Legacy is a focused exhibition winnowed from a much larger collection of promised gifts, by an illustrious donor, to the Whitney Museum of American Art. It is also a telling demonstration of the meaning of “visionary” in the context of collecting contemporary photography. As beautiful as this array is, it is not easy to digest. The pictures can be stubborn and insistent. Almost all of them involve backstories (something, it must be noted, the wonderfully well-informed gallery-sitters brim with eagerness to provide) concerning conceptual underpinnings, referential richness, and procedural intricacies otherwise inaccessible without a little foreknowledge, or time spent researching.

At first glance, what is most impressive about the photographs is their emphatic presence—their “there-ness”—which is sometimes a matter of scale, sometimes of material substance (how they are mounted, physically), and sometimes an issue of spectacular and exquisite optical clarity. Some works are simply beautiful: John Dugdale’s hand-coated cyanotype of a Farmhouse Inverted in Venini Vase Stone Ridge, NY, or Lynn Davis’s extraordinary silver gelatin print of a Greenland iceberg.

Barney
Matthew Barney, CREMASTER 3: 1967 Chrysler Imperial, 2002, chromogenic print in self-lubricating plastic frame, 43¼ x 53½ x 11/8″. Whitney Museum of American Art, New York; Promised gift of the Fisher Landau Center for Art P.2010.296a-b, © Matthew Barney. Photo: Tim Nighswander / Imaging4Art.

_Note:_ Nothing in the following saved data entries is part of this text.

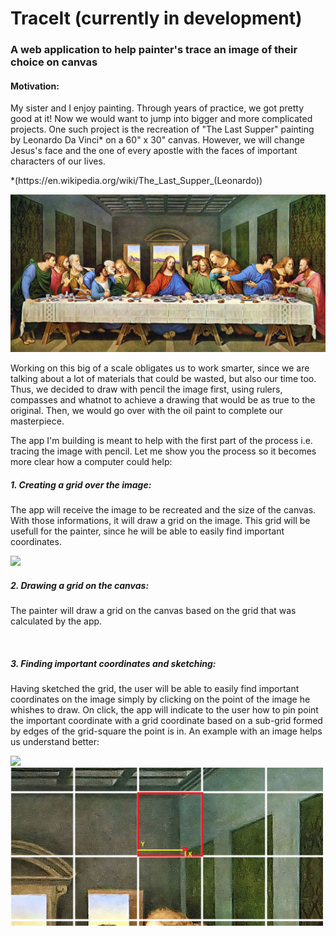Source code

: <h1>TraceIt (currently in development)</h1>
<h3>A web application to help painter's trace an image of their choice on canvas</h3>

<div>
<h4>Motivation:</h4>

<p>
My sister and I enjoy painting. Through years of practice, we got pretty good at it! Now we would want to jump into bigger and more complicated projects. One such project is the recreation of "The Last Supper" painting by Leonardo Da Vinci*  on a 60" x 30" canvas. However, we will change Jesus's face and the one of every apostle with the faces of important characters of our lives. 
</p>

<p>
*(https://en.wikipedia.org/wiki/The_Last_Supper_(Leonardo))
</p>

</div>

<img src="images/The-Last-Supper.jpg" />

<p>
Working on this big of a scale obligates us to work smarter, since we are talking about a lot of materials that could be wasted, but also our time too. Thus, we decided to draw with pencil the image first, using rulers, compasses and whatnot to achieve a drawing that would be as true to the original. Then, we would go over with the oil paint to complete our masterpiece. 
</p>

<p>
The app I'm building is meant to help with the first part of the process i.e. tracing the image with pencil. Let me show you the process so it becomes more clear how a computer could help:
</p>

<h5>1. Creating a grid over the image:</h5>
<p>The app will receive the image to be recreated and the size of the canvas. With those informations, it will draw a grid on the image. This grid will be usefull for the painter, since he will be able to easily find important coordinates. </p>

<img src="images/The-Last-Supper-grid.png" />

<br/>

<div>
<h5>2. Drawing a grid on the canvas:</h5>
<p>The painter will draw a grid on the canvas based on the grid that was calculated by the app. </p>

<br/>

<h5>3. Finding important coordinates and sketching:</h5>
<p>Having sketched the grid, the user will be able to easily find important coordinates on the image simply by clicking on the point of the image he whishes to draw. On click, the app will indicate to the user how to pin point the important coordinate with a grid coordinate based on a sub-grid formed by edges of the grid-square the point is in. An example with an image helps us understand better:</p>

<img src="images/The-Last-Supper-absolute-coordinate.png" width = "500"/>
<img src="images/The-Last-Supper-relative-coordinate.png" width = "500"/>


</div>
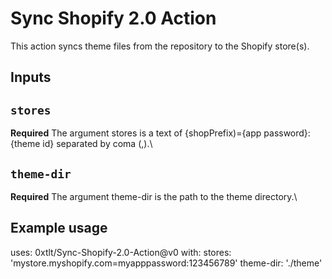 # Sync Shopify 2.0 Action

This action syncs theme files from the repository to the Shopify store(s).

## Inputs

## `stores`

**Required** The argument stores is a text of {shopPrefix)={app password}:{theme id} separated by coma (,).\

## `theme-dir`
**Required** The argument theme-dir is the path to the theme directory.\

## Example usage

uses: 0xtlt/Sync-Shopify-2.0-Action@v0
with:
  stores: 'mystore.myshopify.com=myapppassword:123456789'
  theme-dir: './theme'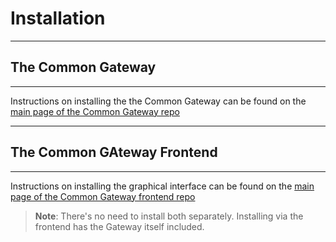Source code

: # Installation

_________________________________________________________________________________________________________________________________________

## The Common Gateway

_________________________________________________________________________________________________________________________________________

Instructions on installing the the Common Gateway can be found on the [main page of the Common Gateway repo](https://github.com/ConductionNL/commonground-gateway)

_________________________________________________________________________________________________________________________________________

## The Common GAteway Frontend

_______________________________________________________________________________________________________________________________________

Instructions on installing the graphical interface can be found on the [main page of the Common Gateway frontend repo](https://github.com/ConductionNL/commonground-gateway-frontend)

>__Note__: There's no need to install both separately. Installing via the frontend has the Gateway itself included.
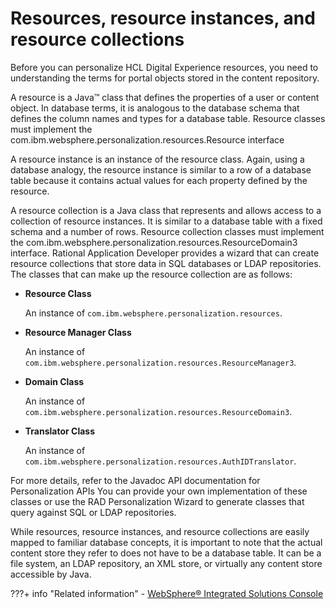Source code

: # Resources, resource instances, and resource collections

Before you can personalize HCL Digital Experience resources, you need to understanding the terms for portal objects stored in the content repository.

A resource is a Java™ class that defines the properties of a user or content object. In database terms, it is analogous to the database schema that defines the column names and types for a database table. Resource classes must implement the com.ibm.websphere.personalization.resources.Resource interface

A resource instance is an instance of the resource class. Again, using a database analogy, the resource instance is similar to a row of a database table because it contains actual values for each property defined by the resource.

A resource collection is a Java class that represents and allows access to a collection of resource instances. It is similar to a database table with a fixed schema and a number of rows. Resource collection classes must implement the com.ibm.websphere.personalization.resources.ResourceDomain3 interface. Rational Application Developer provides a wizard that can create resource collections that store data in SQL databases or LDAP repositories. The classes that can make up the resource collection are as follows:

-   **Resource Class**

    An instance of `com.ibm.websphere.personalization.resources`.

-   **Resource Manager Class**

    An instance of `com.ibm.websphere.personalization.resources.ResourceManager3`.

-   **Domain Class**

    An instance of `com.ibm.websphere.personalization.resources.ResourceDomain3`.

-   **Translator Class**

    An instance of `com.ibm.websphere.personalization.resources.AuthIDTranslator`.


For more details, refer to the Javadoc API documentation for Personalization APIs You can provide your own implementation of these classes or use the RAD Personalization Wizard to generate classes that query against SQL or LDAP repositories.

While resources, resource instances, and resource collections are easily mapped to familiar database concepts, it is important to note that the actual content store they refer to does not have to be a database table. It can be a file system, an LDAP repository, an XML store, or virtually any content store accessible by Java.


???+ info "Related information"
    - [WebSphere® Integrated Solutions Console](../../../deploy_dx/manage/portal_admin_tools/WebSphere_Integrated_Solutions_Console.md)




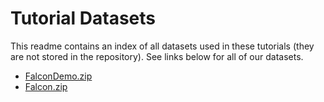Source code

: # Tutorial Datasets

This readme contains an index of all datasets used in these tutorials (they are not stored in the repository). See links below for all of our datasets.

- [FalconDemo.zip](http://hortonassets.s3.amazonaws.com/tutorial/falcon/falconDemo.zip)
- [Falcon.zip](http://hortonassets.s3.amazonaws.com/tutorial/falcon/falcon.zip)

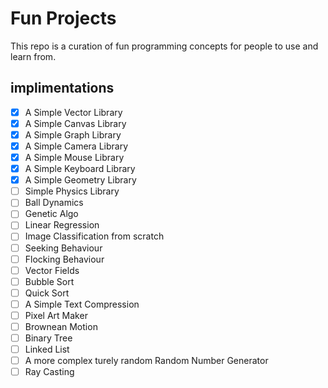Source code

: # Fun Projects

This repo is a curation of fun programming concepts for people to use and learn from.

## implimentations
- [X] A Simple Vector Library
- [X] A Simple Canvas Library 
- [X] A Simple Graph Library
- [X] A Simple Camera Library
- [X] A Simple Mouse Library
- [X] A Simple Keyboard Library
- [X] A Simple Geometry Library
- [ ] Simple Physics Library
- [ ] Ball Dynamics
- [ ] Genetic Algo
- [ ] Linear Regression
- [ ] Image Classification from scratch
- [ ] Seeking Behaviour
- [ ] Flocking Behaviour
- [ ] Vector Fields
- [ ] Bubble Sort
- [ ] Quick Sort
- [ ] A Simple Text Compression
- [ ] Pixel Art Maker
- [ ] Brownean Motion
- [ ] Binary Tree
- [ ] Linked List
- [ ] A more complex turely random Random Number Generator
- [ ] Ray Casting
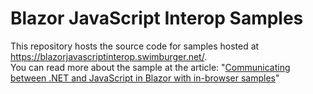 # Blazor JavaScript Interop Samples

This repository hosts the source code for samples hosted at https://blazorjavascriptinterop.swimburger.net/.    
You can read more about the sample at the article: "[Communicating between .NET and JavaScript in Blazor with in-browser samples](https://swimburger.net/blog/dotnet/communicating-between-dotnet-and-javascript-in-blazor-with-in-browser-samples)"
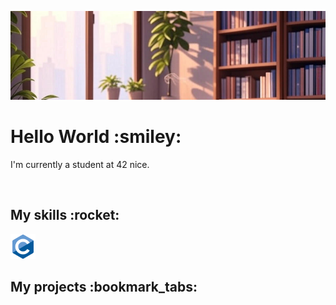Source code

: ![Bannière de profil](./assets/banner.jpg)
<h1>Hello World :smiley:</h1>
<p>I'm currently a student at 42 nice.</p>
<br/>
<h2>My skills :rocket:</h2>
<img src="./assets/c.svg" width="40" height="40"/>
<br/>
<h2>My projects :bookmark_tabs:</h2>
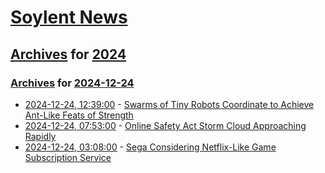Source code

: # [Soylent News](../../../README.md)

## [Archives](../../index.md) for [2024](../index.md)

### [Archives](../../index.md) for [2024-12-24](index.md)

* [2024-12-24, 12:39:00](https://soylentnews.org/article.pl?sid=24/12/23/041236&from=rss) - [Swarms of Tiny Robots Coordinate to Achieve Ant-Like Feats of Strength](https://soylentnews.org/article.pl?sid=24/12/23/041236&from=rss)
* [2024-12-24, 07:53:00](https://soylentnews.org/article.pl?sid=24/12/23/0051244&from=rss) - [Online Safety Act Storm Cloud Approaching Rapidly](https://soylentnews.org/article.pl?sid=24/12/23/0051244&from=rss)
* [2024-12-24, 03:08:00](https://soylentnews.org/article.pl?sid=24/12/23/0030210&from=rss) - [Sega Considering Netflix-Like Game Subscription Service](https://soylentnews.org/article.pl?sid=24/12/23/0030210&from=rss)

Other photographers explore presentation in surprisingly sensual ways. Victoria Sambunaris’s incandescent image of a Utah copper mine is mounted on aluminum, its frame the three-dimensional space between it and the wall behind. Matthew Barney’s chromogenic print of the interior of a 1967 Chrysler Imperial showroom is mounted in a “self-lubricating” frame (half pink, half blue) that mimics the translucency of a grapefruit-flavored jelly bean. Richard Artschwager’s Cerise takes a page from sculptor Marisol Escobar, mounting full-scale photographs of a child in a high chair with top, side, and front and back views fixed to the corresponding plane of a huge wood block.

Still others are layered with telling, and autobiographical, mystery. In Robert Mapplethorpe’s Self-Portrait, his face and hand (which grasps a cane carved with a death’s head), equivalent in scale, emerge like spectres against a velvety darkness. Shirin Neshat’s monumental triptych, each image over five feet tall, responds to a book entitled Women without Men. A disembodied woman’s face, eyes closed, stands between images of two standing, bearded men who look out at the viewer. The distance implicit between the genders is as vast as that between the earth and the moon.